Western Negev residents came under attack from eighteen Kassam rockets fired by Gaza terrorists Wednesday morning. Three people were lightly wounded, one by shrapnel. Several were treated for shock.

Sderot Mayor Eli Moyal responded to the situation by announcing his resignation on a live radio interview.  “I don’t want to be around when a rocket hits a kindergarten and kills 20 children,” he lamented. “I have been losing sleep over such a scenario for years.”

Most of the rockets landed in open fields, but at least two landed in central Sderot, with one hitting a car. Another rocket struck Kibbutz Miflasim.
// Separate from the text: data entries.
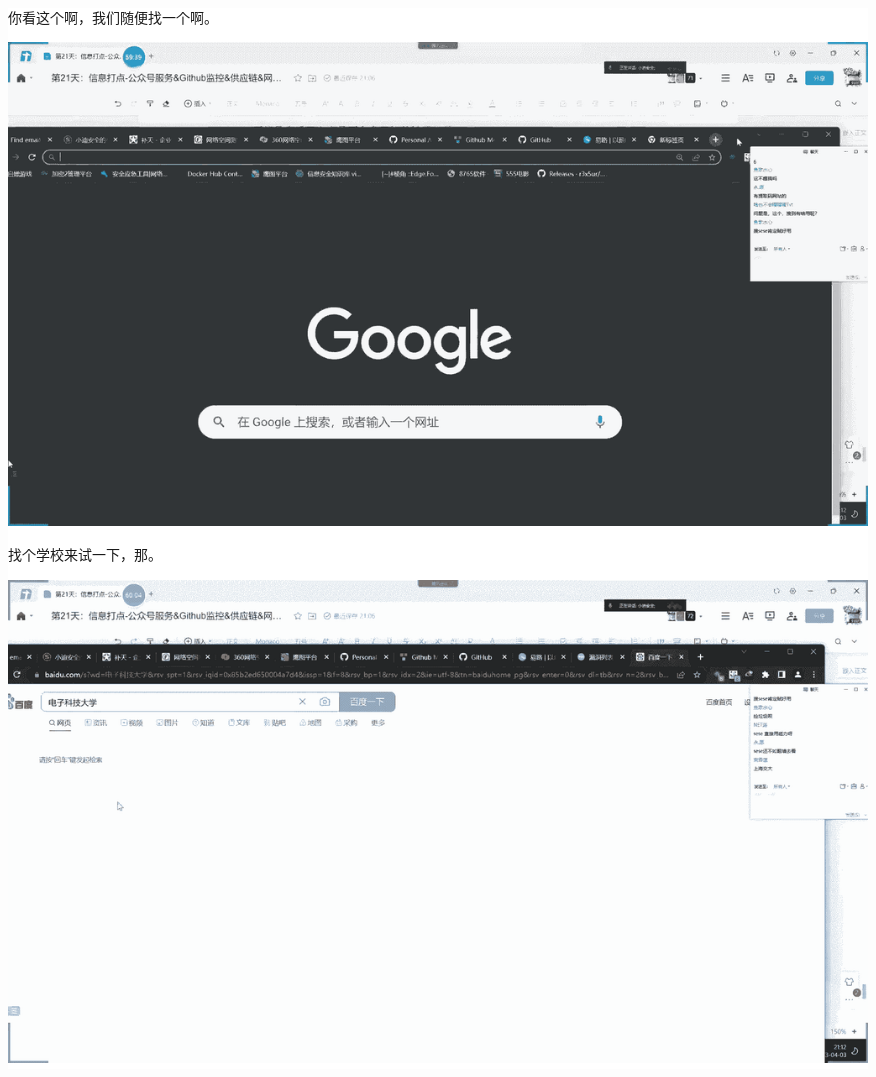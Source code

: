 你看这个啊，我们随便找一个啊。

![](img/df3a7073d30f8efbe49c06e84a5e1f2b_230.png)

找个学校来试一下，那。

![](img/df3a7073d30f8efbe49c06e84a5e1f2b_232.png)
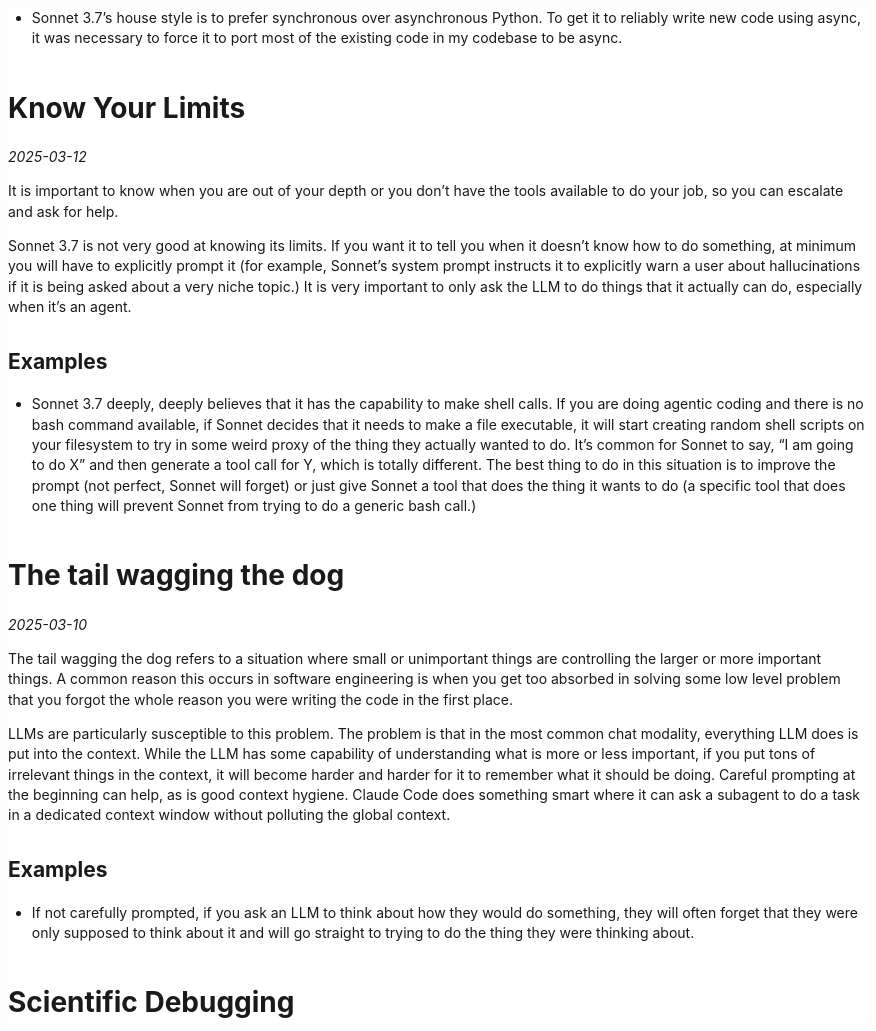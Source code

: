 - Sonnet 3.7’s house style is to prefer synchronous over asynchronous Python. To get it to reliably write new code using async, it was necessary to force it to port most of the existing code in my codebase to be async.
# Know Your Limits

_2025-03-12_

It is important to know when you are out of your depth or you don’t have the tools available to do your job, so you can escalate and ask for help.

Sonnet 3.7 is not very good at knowing its limits. If you want it to tell you when it doesn’t know how to do something, at minimum you will have to explicitly prompt it (for example, Sonnet’s system prompt instructs it to explicitly warn a user about hallucinations if it is being asked about a very niche topic.) It is very important to only ask the LLM to do things that it actually can do, especially when it’s an agent.

## Examples

- Sonnet 3.7 deeply, deeply believes that it has the capability to make shell calls. If you are doing agentic coding and there is no bash command available, if Sonnet decides that it needs to make a file executable, it will start creating random shell scripts on your filesystem to try in some weird proxy of the thing they actually wanted to do. It’s common for Sonnet to say, “I am going to do X” and then generate a tool call for Y, which is totally different. The best thing to do in this situation is to improve the prompt (not perfect, Sonnet will forget) or just give Sonnet a tool that does the thing it wants to do (a specific tool that does one thing will prevent Sonnet from trying to do a generic bash call.)
# The tail wagging the dog

_2025-03-10_

The tail wagging the dog refers to a situation where small or unimportant things are controlling the larger or more important things. A common reason this occurs in software engineering is when you get too absorbed in solving some low level problem that you forgot the whole reason you were writing the code in the first place.

LLMs are particularly susceptible to this problem. The problem is that in the most common chat modality, everything LLM does is put into the context. While the LLM has some capability of understanding what is more or less important, if you put tons of irrelevant things in the context, it will become harder and harder for it to remember what it should be doing. Careful prompting at the beginning can help, as is good context hygiene. Claude Code does something smart where it can ask a subagent to do a task in a dedicated context window without polluting the global context.

## Examples

- If not carefully prompted, if you ask an LLM to think about how they would do something, they will often forget that they were only supposed to think about it and will go straight to trying to do the thing they were thinking about.
# Scientific Debugging
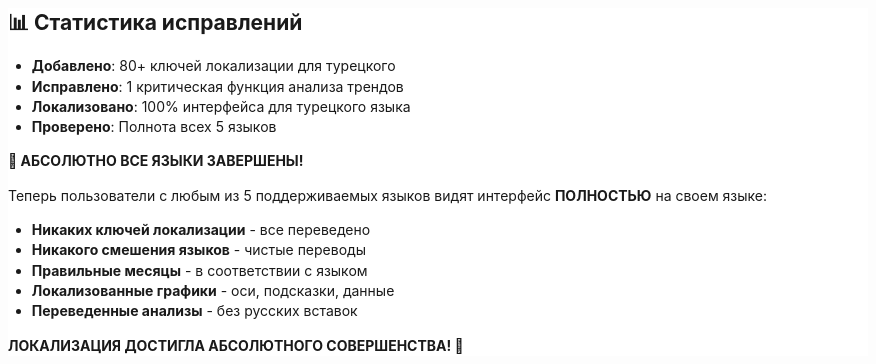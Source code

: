 ## 📊 Статистика исправлений

- **Добавлено**: 80+ ключей локализации для турецкого
- **Исправлено**: 1 критическая функция анализа трендов
- **Локализовано**: 100% интерфейса для турецкого языка
- **Проверено**: Полнота всех 5 языков

**🚀 АБСОЛЮТНО ВСЕ ЯЗЫКИ ЗАВЕРШЕНЫ!**

Теперь пользователи с любым из 5 поддерживаемых языков видят интерфейс **ПОЛНОСТЬЮ** на своем языке:

- **Никаких ключей локализации** - все переведено
- **Никакого смешения языков** - чистые переводы
- **Правильные месяцы** - в соответствии с языком
- **Локализованные графики** - оси, подсказки, данные
- **Переведенные анализы** - без русских вставок

**ЛОКАЛИЗАЦИЯ ДОСТИГЛА АБСОЛЮТНОГО СОВЕРШЕНСТВА! 🎯**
Two women were treated for shock at the scene.

Prime Minister Ehud Olmert said Tuesday that he plans on eliminating the threat of rockets from Gaza. “The situation in the south, the Kassam rocket fire, has generated a difficult reality,” Olmert said while addressing the Institute for National Security Studies Tuesday. “We will have to act in the necessary manner to face this challenge, but with the appropriate dosage and the correct timing, without exaggeration or the creation of unrealistic expectations,” Olmert qualified. “We will not rest until the Kassam rocket threat is completely removed from Sderot and the western Negev.”

The security cabinet met Wednesday to discuss a large scale IDF operation into Gaza to remove the Kasssam threat. The cabinet decided to suffice with the small-scale IDF operation currently underway in southern Gaza.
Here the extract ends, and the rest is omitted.